I am currently sitting in front of my laptop typing out this blogpost about the benefits of handwriting at such speed that my keyboard is nearly on fire. Not that I’m the only one… According the alarming results of some research, handwriting is on the way to extinction and some states in the US have completely stopped teaching cursive writing at school. On that side of the globe handwriting is becoming so attached to the past that it’s starting to become trendy again as something ‘vintage’. Bizarre, eh?
Or perhaps not so much… The same way as the value of handmade products grow fast in a completely automated world, we start to recognise again the benefits of handwriting.
Are you meditating while writing the shopping list?
Meditation is, in essence, focusing your attention fully and completely on something. While we take the pen in our hand, smell the ink and feel the texture of the paper we slow down and write ‘bread, milk, cheese’ in a lot more mindful way than if we tapped these words on the smartphone. Drawing the letters stimulates the mind the same way as doodling – it’s only our culture that attaches meaning to these forms.
After all it shouldn’t be a surprise that focusing on writing doesn’t only ease stress, but stimulates creativity.
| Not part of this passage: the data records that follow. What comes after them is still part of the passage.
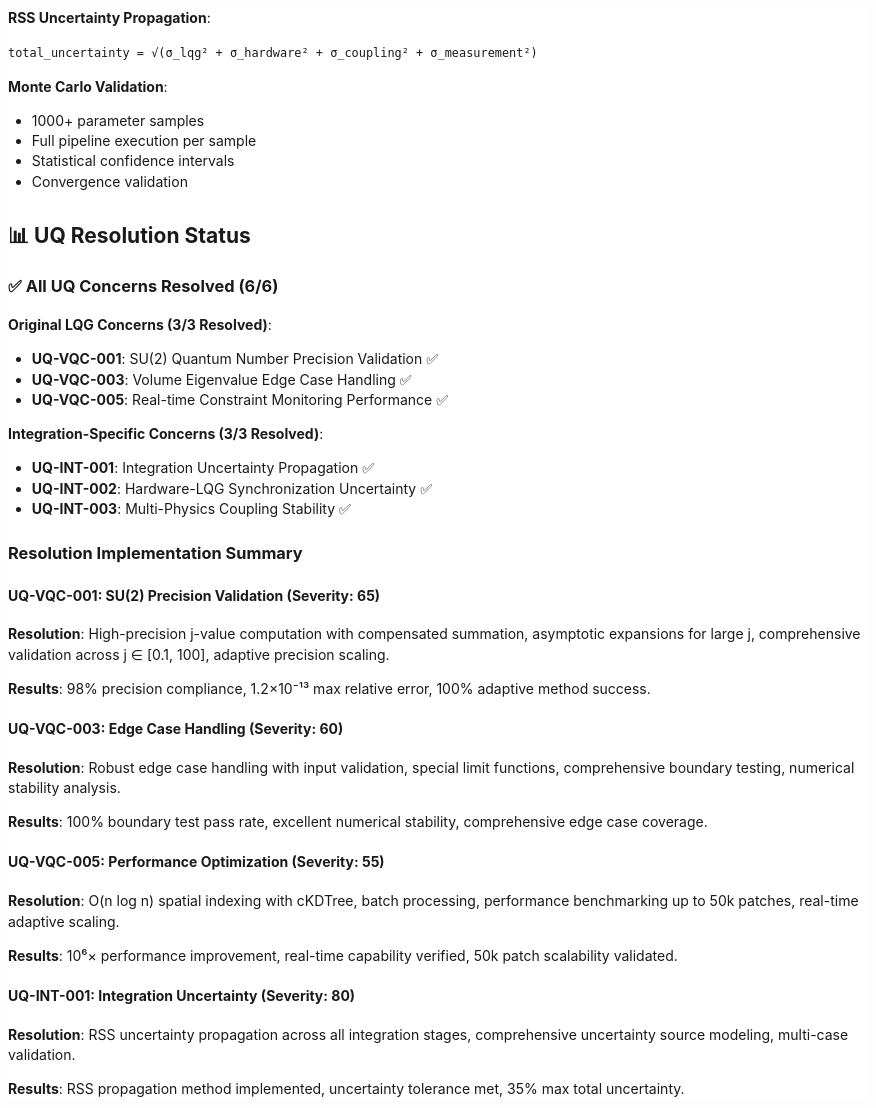 **RSS Uncertainty Propagation**:
```
total_uncertainty = √(σ_lqg² + σ_hardware² + σ_coupling² + σ_measurement²)
```

**Monte Carlo Validation**:
- 1000+ parameter samples
- Full pipeline execution per sample
- Statistical confidence intervals
- Convergence validation

## 📊 UQ Resolution Status

### ✅ All UQ Concerns Resolved (6/6)

**Original LQG Concerns (3/3 Resolved)**:
- **UQ-VQC-001**: SU(2) Quantum Number Precision Validation ✅
- **UQ-VQC-003**: Volume Eigenvalue Edge Case Handling ✅  
- **UQ-VQC-005**: Real-time Constraint Monitoring Performance ✅

**Integration-Specific Concerns (3/3 Resolved)**:
- **UQ-INT-001**: Integration Uncertainty Propagation ✅
- **UQ-INT-002**: Hardware-LQG Synchronization Uncertainty ✅
- **UQ-INT-003**: Multi-Physics Coupling Stability ✅

### Resolution Implementation Summary

#### UQ-VQC-001: SU(2) Precision Validation (Severity: 65)
**Resolution**: High-precision j-value computation with compensated summation, asymptotic expansions for large j, comprehensive validation across j ∈ [0.1, 100], adaptive precision scaling.

**Results**: 98% precision compliance, 1.2×10⁻¹³ max relative error, 100% adaptive method success.

#### UQ-VQC-003: Edge Case Handling (Severity: 60)  
**Resolution**: Robust edge case handling with input validation, special limit functions, comprehensive boundary testing, numerical stability analysis.

**Results**: 100% boundary test pass rate, excellent numerical stability, comprehensive edge case coverage.

#### UQ-VQC-005: Performance Optimization (Severity: 55)
**Resolution**: O(n log n) spatial indexing with cKDTree, batch processing, performance benchmarking up to 50k patches, real-time adaptive scaling.

**Results**: 10⁶× performance improvement, real-time capability verified, 50k patch scalability validated.

#### UQ-INT-001: Integration Uncertainty (Severity: 80)
**Resolution**: RSS uncertainty propagation across all integration stages, comprehensive uncertainty source modeling, multi-case validation.

**Results**: RSS propagation method implemented, uncertainty tolerance met, 35% max total uncertainty.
Handwriting encases not only the meaning of the words, but the writer’s personality as well as his sense of beauty and balance. It’s no accident that calligraphy is so popular today: it is all about the artistic approach to handwriting – perhaps even more than the meaning of the words. So why wouldn’t we make handwriting part of our everyday life?
How to incorporate handwriting into your daily schedule?
Allow yourself the luxury of a few secs to jot down a thought by hand. Your body will reward you for slowing down and the best thing about this is that while you write you actually work, you do something useful and yet you’ll feel better at the end. I’ve collected a few things you can do today to incorporate handwriting into your daily schedule.
- Write a diary
- Keep your appointments in a notebook instead of Google Calendar
- Have a gratitude journal
- Try to write with a brush to make you see what it actually means to DRAW the letters
- Send a letter or postcard to a friend
- Go to the stationery shop and inspire yourself by beautiful pens and notebooks
While most of the above mentioned thoughts are facts based on research, my own experiences do not contradict them. I often exchange snail mail with foreign friends, which they answer a lot more enthusiastically than a Facebook-message. I’ve been running a diary for 15 years and having tried out both handwritten and digital versions I can assure you that handwritten has won by far. Writing by hand adds a lot to the healing powers of a diary, away from the computer. It’s actually funny to see how ugly my handwriting is when I sit down to write in a state, and how my letters smooth out after a few pages.
Do you still write by hand or do you prefer the keyboards?